Some on the left are seeing Trump's war on DEI as a chance to make a shift they have long supported, focusing on matters of money and class rather than race and gender. I used to know an upper class woman (her father was an ambassador) who made a lot of money from her woman-owned business, and I regularly teased her about being "disadvantaged." She at least had the grace to find it absurd, but she still cashed in.

3 comments:

Anonymous said...

To me, your post on the post-feminist essay misconstrues the author's intent. So far as I can tell, the author's not uttering quite, or just, "a cry of anguish" (and what if she was?). She does report on phenomena of depression, retreat, over-obsession with self-care, escape into supernaturalism, etc., etc., and owns (and why not tell the truth?) that she has participated in some of this. But she also speaks of this stuff with heavy skepticism and irony (and some pretty clear unhappiness, for example, with her friend who becomes a nun), even while admitting her own experiences along some of these paths. She detects a strain of futility in all these approaches. In the end, she turns to holding up a sort of reality principle, as exemplified in the works of Austen. Now, feminist disillusionment essays do seem regularly to end up with some sort of "refuge in Austen," so that's not exactly new, like disillusioned religious believers making a last stand on some beloved passage of scripture. But it has to be acknowledged that a certain careful, non-bombastic confrontation with social reality is where she ends up. Perhaps that deserves more respect than you allow.

David said...

The above comment was from me. Google did one of the mysterious things it does, and signed me out for some reason.

G. Verloren said...

Some on the left are seeing Trump's war on DEI as a chance to make a shift they have long supported, focusing on matters of money and class rather than race and gender.
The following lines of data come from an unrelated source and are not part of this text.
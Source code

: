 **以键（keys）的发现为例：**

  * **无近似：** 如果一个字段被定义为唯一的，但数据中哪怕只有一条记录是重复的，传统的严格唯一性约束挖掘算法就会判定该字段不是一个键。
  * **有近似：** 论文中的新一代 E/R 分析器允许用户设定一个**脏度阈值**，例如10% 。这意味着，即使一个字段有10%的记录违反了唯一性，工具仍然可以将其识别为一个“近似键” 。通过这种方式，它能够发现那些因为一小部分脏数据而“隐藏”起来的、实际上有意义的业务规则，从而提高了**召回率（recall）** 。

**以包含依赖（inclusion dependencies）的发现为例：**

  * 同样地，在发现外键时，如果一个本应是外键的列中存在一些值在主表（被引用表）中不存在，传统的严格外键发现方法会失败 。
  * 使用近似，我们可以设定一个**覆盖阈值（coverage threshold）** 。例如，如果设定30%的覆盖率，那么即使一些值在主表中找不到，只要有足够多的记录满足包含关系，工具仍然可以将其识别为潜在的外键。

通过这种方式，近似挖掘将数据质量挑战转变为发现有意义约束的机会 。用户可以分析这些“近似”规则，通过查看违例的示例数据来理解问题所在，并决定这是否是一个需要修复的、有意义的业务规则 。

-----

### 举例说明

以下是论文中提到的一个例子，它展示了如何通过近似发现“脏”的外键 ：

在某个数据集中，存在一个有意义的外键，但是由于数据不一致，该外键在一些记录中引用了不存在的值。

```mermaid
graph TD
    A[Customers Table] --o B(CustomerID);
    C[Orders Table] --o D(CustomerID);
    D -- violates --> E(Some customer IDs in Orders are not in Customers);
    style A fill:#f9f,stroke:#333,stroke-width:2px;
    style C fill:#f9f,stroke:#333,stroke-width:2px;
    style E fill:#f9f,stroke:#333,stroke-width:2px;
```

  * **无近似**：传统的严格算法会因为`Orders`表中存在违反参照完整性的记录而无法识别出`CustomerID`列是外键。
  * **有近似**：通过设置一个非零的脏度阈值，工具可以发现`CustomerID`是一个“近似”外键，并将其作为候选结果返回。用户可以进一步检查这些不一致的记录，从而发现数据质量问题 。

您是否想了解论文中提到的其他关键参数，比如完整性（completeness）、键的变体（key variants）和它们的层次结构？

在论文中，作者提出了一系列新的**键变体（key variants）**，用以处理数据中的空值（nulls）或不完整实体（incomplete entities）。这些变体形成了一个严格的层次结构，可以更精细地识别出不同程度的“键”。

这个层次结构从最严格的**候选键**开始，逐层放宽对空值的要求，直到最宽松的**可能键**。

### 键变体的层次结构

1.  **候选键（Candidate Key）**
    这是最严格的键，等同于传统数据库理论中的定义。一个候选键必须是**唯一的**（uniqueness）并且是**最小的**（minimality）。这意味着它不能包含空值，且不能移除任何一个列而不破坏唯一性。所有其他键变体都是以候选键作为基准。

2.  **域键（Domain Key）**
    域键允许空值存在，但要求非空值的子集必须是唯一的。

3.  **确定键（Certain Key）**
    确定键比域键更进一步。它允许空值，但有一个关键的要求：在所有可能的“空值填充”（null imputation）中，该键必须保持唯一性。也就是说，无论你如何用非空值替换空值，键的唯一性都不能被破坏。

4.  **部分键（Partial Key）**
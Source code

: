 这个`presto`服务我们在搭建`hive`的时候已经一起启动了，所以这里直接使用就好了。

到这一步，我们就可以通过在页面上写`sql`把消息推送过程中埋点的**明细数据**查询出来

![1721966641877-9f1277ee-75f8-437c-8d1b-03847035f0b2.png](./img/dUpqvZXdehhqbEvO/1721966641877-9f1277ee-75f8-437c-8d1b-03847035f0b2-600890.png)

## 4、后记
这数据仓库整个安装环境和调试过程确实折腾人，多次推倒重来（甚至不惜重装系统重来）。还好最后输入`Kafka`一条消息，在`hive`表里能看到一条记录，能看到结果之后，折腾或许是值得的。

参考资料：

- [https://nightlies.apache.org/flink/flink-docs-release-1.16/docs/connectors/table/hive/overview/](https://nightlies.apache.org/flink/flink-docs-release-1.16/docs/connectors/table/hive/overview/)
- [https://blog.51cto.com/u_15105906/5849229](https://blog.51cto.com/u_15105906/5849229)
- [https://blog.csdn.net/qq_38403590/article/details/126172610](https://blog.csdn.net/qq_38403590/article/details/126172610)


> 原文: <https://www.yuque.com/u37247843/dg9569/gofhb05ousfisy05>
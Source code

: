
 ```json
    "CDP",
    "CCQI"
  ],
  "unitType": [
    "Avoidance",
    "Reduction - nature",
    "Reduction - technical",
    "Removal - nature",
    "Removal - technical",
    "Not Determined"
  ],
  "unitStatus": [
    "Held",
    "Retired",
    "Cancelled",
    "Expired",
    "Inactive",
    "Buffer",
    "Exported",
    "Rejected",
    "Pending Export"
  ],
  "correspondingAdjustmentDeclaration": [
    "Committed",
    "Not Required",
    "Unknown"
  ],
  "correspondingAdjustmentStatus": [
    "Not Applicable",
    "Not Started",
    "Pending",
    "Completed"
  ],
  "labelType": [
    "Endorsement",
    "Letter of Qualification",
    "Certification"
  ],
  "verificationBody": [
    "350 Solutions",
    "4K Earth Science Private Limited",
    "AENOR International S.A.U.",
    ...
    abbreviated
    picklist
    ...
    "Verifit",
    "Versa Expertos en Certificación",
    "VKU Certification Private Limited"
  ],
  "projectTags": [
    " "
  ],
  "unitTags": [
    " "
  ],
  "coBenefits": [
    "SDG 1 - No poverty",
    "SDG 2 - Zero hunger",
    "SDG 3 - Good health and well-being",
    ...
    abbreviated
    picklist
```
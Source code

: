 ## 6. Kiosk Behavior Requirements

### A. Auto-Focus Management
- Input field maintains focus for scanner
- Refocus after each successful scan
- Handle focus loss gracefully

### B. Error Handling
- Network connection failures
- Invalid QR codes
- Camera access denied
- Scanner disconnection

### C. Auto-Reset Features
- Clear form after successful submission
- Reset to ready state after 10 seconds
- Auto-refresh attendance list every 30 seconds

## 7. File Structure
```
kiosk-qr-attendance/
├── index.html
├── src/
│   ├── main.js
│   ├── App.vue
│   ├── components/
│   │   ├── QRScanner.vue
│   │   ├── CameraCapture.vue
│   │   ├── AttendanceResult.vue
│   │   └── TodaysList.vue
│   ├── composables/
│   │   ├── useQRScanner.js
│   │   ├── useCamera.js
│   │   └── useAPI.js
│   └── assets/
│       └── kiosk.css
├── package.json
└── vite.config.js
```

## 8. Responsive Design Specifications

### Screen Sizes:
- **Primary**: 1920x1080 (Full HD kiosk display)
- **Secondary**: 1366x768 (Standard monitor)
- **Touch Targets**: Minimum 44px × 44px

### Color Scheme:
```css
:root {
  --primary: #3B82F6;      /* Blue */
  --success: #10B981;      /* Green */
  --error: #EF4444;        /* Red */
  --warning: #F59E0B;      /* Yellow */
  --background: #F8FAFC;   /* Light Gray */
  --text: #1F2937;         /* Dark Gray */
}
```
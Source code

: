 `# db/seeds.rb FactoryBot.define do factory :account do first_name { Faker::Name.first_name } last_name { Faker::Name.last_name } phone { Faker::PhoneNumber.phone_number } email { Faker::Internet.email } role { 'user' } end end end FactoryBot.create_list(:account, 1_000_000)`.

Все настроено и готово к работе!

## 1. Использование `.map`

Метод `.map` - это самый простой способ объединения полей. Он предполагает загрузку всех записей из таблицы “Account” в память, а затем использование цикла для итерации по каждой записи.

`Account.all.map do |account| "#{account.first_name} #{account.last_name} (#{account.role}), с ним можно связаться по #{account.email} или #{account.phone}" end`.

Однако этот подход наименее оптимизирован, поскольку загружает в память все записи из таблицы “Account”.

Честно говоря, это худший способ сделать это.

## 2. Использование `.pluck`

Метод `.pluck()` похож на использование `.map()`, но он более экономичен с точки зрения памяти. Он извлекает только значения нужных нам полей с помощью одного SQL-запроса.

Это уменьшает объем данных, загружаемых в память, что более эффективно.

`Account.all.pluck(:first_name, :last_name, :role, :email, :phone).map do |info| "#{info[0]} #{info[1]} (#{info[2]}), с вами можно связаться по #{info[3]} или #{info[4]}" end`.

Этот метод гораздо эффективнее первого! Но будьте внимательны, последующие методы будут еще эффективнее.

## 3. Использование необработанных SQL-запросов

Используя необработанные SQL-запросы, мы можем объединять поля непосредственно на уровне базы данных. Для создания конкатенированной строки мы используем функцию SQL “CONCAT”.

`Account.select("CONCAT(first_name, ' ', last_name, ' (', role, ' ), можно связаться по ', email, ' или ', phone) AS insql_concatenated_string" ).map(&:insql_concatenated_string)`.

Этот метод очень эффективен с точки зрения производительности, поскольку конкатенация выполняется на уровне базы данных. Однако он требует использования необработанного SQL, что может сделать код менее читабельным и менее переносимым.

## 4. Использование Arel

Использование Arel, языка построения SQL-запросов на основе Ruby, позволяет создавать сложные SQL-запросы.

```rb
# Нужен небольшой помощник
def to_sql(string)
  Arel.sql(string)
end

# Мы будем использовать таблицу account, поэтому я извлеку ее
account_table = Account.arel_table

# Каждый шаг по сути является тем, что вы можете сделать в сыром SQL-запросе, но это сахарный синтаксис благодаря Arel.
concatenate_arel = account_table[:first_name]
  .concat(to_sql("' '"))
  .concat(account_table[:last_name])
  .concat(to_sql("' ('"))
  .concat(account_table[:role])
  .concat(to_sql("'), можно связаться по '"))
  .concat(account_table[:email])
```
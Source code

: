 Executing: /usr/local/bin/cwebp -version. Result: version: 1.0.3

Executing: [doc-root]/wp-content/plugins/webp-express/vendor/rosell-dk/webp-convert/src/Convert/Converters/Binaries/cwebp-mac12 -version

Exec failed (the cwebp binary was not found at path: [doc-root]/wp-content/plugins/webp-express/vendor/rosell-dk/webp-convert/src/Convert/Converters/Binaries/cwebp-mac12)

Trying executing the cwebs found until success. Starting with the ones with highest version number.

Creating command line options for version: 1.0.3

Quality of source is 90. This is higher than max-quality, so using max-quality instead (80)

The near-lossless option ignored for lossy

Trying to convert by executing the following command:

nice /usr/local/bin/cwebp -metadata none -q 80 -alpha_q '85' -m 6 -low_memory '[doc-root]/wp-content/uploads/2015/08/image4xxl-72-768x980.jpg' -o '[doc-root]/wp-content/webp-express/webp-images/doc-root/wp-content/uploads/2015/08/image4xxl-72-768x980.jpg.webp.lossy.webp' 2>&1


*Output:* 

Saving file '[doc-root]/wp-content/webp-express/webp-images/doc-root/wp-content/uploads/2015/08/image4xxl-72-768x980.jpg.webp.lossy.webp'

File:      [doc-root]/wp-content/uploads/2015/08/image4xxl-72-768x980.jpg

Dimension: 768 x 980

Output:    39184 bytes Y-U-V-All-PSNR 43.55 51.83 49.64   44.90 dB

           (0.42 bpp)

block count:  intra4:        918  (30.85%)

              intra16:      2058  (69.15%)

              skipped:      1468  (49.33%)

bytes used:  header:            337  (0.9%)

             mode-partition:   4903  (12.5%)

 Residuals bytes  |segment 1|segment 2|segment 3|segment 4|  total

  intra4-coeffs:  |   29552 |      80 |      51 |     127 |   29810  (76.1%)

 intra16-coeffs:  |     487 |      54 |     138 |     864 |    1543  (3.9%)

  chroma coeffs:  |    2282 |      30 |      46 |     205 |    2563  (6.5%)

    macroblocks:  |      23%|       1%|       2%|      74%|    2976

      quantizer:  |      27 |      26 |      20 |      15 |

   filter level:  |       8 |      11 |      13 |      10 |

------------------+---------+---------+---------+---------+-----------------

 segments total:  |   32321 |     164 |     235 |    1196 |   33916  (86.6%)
To be fair, tremendous progress has already been made in the quest to get society to treat women and minorities more equally. Obviously that work should continue, but it throws into start relief how much progress has NOT been made regarding money and class over the same period of time.

We may well be overdue for a change of focus. There's certain fertile enough ground for it in general, with the ultra wealthy having reached absurd levels of avarice and arrogance at the expense of ordinary people, prompting quite a lot of resentment on the ground.